▶ [TASK BRIEF]: Print the whole listing below again, exactly as given.

▶ [SUPPLIED RECORDS]:
=== Begin Enclosure ===
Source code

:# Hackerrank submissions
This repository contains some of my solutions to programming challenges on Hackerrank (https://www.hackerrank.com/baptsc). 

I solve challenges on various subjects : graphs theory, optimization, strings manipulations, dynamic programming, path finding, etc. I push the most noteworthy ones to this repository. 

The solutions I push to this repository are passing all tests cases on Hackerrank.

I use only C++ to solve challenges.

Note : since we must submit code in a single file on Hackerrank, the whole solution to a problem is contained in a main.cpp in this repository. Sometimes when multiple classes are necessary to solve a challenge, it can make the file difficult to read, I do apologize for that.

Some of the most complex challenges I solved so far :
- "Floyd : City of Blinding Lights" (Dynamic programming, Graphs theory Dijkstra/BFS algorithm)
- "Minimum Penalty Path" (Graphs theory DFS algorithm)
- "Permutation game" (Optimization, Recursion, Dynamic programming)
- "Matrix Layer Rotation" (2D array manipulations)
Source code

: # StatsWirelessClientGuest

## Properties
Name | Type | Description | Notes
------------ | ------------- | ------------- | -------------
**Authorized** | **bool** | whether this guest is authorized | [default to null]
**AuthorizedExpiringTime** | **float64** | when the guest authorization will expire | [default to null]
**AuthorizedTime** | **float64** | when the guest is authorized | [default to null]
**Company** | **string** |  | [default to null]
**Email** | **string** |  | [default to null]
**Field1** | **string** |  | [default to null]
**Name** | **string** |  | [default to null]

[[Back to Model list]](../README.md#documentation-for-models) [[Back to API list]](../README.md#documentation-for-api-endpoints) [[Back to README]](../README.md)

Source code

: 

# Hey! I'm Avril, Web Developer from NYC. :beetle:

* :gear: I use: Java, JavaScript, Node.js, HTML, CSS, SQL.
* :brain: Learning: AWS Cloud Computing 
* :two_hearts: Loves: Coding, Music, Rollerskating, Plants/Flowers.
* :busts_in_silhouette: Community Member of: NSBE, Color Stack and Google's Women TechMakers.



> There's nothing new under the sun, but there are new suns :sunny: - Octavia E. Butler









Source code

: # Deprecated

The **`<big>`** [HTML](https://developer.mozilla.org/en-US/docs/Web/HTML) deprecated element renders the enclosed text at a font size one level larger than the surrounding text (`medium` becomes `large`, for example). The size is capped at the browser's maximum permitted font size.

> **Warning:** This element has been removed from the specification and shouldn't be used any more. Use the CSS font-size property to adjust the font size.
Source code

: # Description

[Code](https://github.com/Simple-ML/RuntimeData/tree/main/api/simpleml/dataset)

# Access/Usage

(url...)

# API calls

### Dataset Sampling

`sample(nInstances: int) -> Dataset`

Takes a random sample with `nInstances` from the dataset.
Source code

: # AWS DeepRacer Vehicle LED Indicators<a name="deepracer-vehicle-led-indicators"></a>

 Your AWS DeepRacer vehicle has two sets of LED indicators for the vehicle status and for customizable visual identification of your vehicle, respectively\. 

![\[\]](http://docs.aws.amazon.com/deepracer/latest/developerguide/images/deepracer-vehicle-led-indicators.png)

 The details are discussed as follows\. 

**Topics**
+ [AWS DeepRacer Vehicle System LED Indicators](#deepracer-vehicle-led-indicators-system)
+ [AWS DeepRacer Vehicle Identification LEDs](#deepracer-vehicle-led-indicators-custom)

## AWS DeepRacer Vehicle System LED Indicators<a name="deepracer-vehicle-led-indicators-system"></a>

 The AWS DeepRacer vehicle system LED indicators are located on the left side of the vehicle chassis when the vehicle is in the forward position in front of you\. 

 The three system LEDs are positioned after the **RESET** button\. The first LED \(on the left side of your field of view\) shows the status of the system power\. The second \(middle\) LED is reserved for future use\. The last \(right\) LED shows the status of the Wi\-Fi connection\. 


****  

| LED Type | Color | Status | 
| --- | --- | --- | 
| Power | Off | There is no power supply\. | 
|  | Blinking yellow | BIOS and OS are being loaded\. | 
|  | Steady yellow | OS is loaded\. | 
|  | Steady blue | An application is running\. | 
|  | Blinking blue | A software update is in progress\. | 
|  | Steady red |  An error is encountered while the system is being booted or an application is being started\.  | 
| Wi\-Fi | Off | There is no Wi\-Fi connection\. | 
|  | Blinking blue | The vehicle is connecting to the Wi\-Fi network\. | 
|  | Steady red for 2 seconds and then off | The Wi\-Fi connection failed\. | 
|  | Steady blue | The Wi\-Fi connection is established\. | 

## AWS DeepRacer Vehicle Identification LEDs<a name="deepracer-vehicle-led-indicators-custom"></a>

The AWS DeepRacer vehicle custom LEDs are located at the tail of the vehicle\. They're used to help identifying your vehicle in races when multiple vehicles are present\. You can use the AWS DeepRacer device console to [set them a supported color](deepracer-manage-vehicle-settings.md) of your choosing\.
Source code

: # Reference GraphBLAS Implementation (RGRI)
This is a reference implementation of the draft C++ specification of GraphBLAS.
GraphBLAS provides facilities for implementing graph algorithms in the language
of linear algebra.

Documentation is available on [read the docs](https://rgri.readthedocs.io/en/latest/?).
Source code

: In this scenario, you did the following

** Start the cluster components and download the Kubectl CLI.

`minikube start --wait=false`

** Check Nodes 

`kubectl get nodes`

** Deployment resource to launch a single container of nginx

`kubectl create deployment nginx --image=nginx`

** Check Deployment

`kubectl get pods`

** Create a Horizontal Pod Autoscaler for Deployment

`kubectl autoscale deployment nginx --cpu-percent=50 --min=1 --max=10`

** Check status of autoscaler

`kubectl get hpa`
=== End Enclosure ===
▶ [EXERCISE OUTPUT]:
Source code

:# Hackerrank submissions
This repository contains some of my solutions to programming challenges on Hackerrank (https://www.hackerrank.com/baptsc). 

I solve challenges on various subjects : graphs theory, optimization, strings manipulations, dynamic programming, path finding, etc. I push the most noteworthy ones to this repository. 

The solutions I push to this repository are passing all tests cases on Hackerrank.

I use only C++ to solve challenges.

Note : since we must submit code in a single file on Hackerrank, the whole solution to a problem is contained in a main.cpp in this repository. Sometimes when multiple classes are necessary to solve a challenge, it can make the file difficult to read, I do apologize for that.

Some of the most complex challenges I solved so far :
- "Floyd : City of Blinding Lights" (Dynamic programming, Graphs theory Dijkstra/BFS algorithm)
- "Minimum Penalty Path" (Graphs theory DFS algorithm)
- "Permutation game" (Optimization, Recursion, Dynamic programming)
- "Matrix Layer Rotation" (2D array manipulations)
Source code

: # StatsWirelessClientGuest

## Properties
Name | Type | Description | Notes
------------ | ------------- | ------------- | -------------
**Authorized** | **bool** | whether this guest is authorized | [default to null]
**AuthorizedExpiringTime** | **float64** | when the guest authorization will expire | [default to null]
**AuthorizedTime** | **float64** | when the guest is authorized | [default to null]
**Company** | **string** |  | [default to null]
**Email** | **string** |  | [default to null]
**Field1** | **string** |  | [default to null]
**Name** | **string** |  | [default to null]

[[Back to Model list]](../README.md#documentation-for-models) [[Back to API list]](../README.md#documentation-for-api-endpoints) [[Back to README]](../README.md)

Source code

: 

# Hey! I'm Avril, Web Developer from NYC. :beetle:

* :gear: I use: Java, JavaScript, Node.js, HTML, CSS, SQL.
* :brain: Learning: AWS Cloud Computing 
* :two_hearts: Loves: Coding, Music, Rollerskating, Plants/Flowers.
* :busts_in_silhouette: Community Member of: NSBE, Color Stack and Google's Women TechMakers.



> There's nothing new under the sun, but there are new suns :sunny: - Octavia E. Butler









Source code

: # Deprecated

The **`<big>`** [HTML](https://developer.mozilla.org/en-US/docs/Web/HTML) deprecated element renders the enclosed text at a font size one level larger than the surrounding text (`medium` becomes `large`, for example). The size is capped at the browser's maximum permitted font size.

> **Warning:** This element has been removed from the specification and shouldn't be used any more. Use the CSS font-size property to adjust the font size.
Source code

: # Description

[Code](https://github.com/Simple-ML/RuntimeData/tree/main/api/simpleml/dataset)

# Access/Usage

(url...)

# API calls

### Dataset Sampling

`sample(nInstances: int) -> Dataset`

Takes a random sample with `nInstances` from the dataset.
Source code

: # AWS DeepRacer Vehicle LED Indicators<a name="deepracer-vehicle-led-indicators"></a>

 Your AWS DeepRacer vehicle has two sets of LED indicators for the vehicle status and for customizable visual identification of your vehicle, respectively\. 

![\[\]](http://docs.aws.amazon.com/deepracer/latest/developerguide/images/deepracer-vehicle-led-indicators.png)

 The details are discussed as follows\. 

**Topics**
+ [AWS DeepRacer Vehicle System LED Indicators](#deepracer-vehicle-led-indicators-system)
+ [AWS DeepRacer Vehicle Identification LEDs](#deepracer-vehicle-led-indicators-custom)

## AWS DeepRacer Vehicle System LED Indicators<a name="deepracer-vehicle-led-indicators-system"></a>

 The AWS DeepRacer vehicle system LED indicators are located on the left side of the vehicle chassis when the vehicle is in the forward position in front of you\. 

 The three system LEDs are positioned after the **RESET** button\. The first LED \(on the left side of your field of view\) shows the status of the system power\. The second \(middle\) LED is reserved for future use\. The last \(right\) LED shows the status of the Wi\-Fi connection\. 


****  

| LED Type | Color | Status | 
| --- | --- | --- | 
| Power | Off | There is no power supply\. | 
|  | Blinking yellow | BIOS and OS are being loaded\. | 
|  | Steady yellow | OS is loaded\. | 
|  | Steady blue | An application is running\. | 
|  | Blinking blue | A software update is in progress\. | 
|  | Steady red |  An error is encountered while the system is being booted or an application is being started\.  | 
| Wi\-Fi | Off | There is no Wi\-Fi connection\. | 
|  | Blinking blue | The vehicle is connecting to the Wi\-Fi network\. | 
|  | Steady red for 2 seconds and then off | The Wi\-Fi connection failed\. | 
|  | Steady blue | The Wi\-Fi connection is established\. | 

## AWS DeepRacer Vehicle Identification LEDs<a name="deepracer-vehicle-led-indicators-custom"></a>

The AWS DeepRacer vehicle custom LEDs are located at the tail of the vehicle\. They're used to help identifying your vehicle in races when multiple vehicles are present\. You can use the AWS DeepRacer device console to [set them a supported color](deepracer-manage-vehicle-settings.md) of your choosing\.
Source code

: # Reference GraphBLAS Implementation (RGRI)
This is a reference implementation of the draft C++ specification of GraphBLAS.
GraphBLAS provides facilities for implementing graph algorithms in the language
of linear algebra.

Documentation is available on [read the docs](https://rgri.readthedocs.io/en/latest/?).
Source code

: In this scenario, you did the following

** Start the cluster components and download the Kubectl CLI.

`minikube start --wait=false`

** Check Nodes 

`kubectl get nodes`

** Deployment resource to launch a single container of nginx

`kubectl create deployment nginx --image=nginx`

** Check Deployment

`kubectl get pods`

** Create a Horizontal Pod Autoscaler for Deployment

`kubectl autoscale deployment nginx --cpu-percent=50 --min=1 --max=10`

** Check status of autoscaler

`kubectl get hpa`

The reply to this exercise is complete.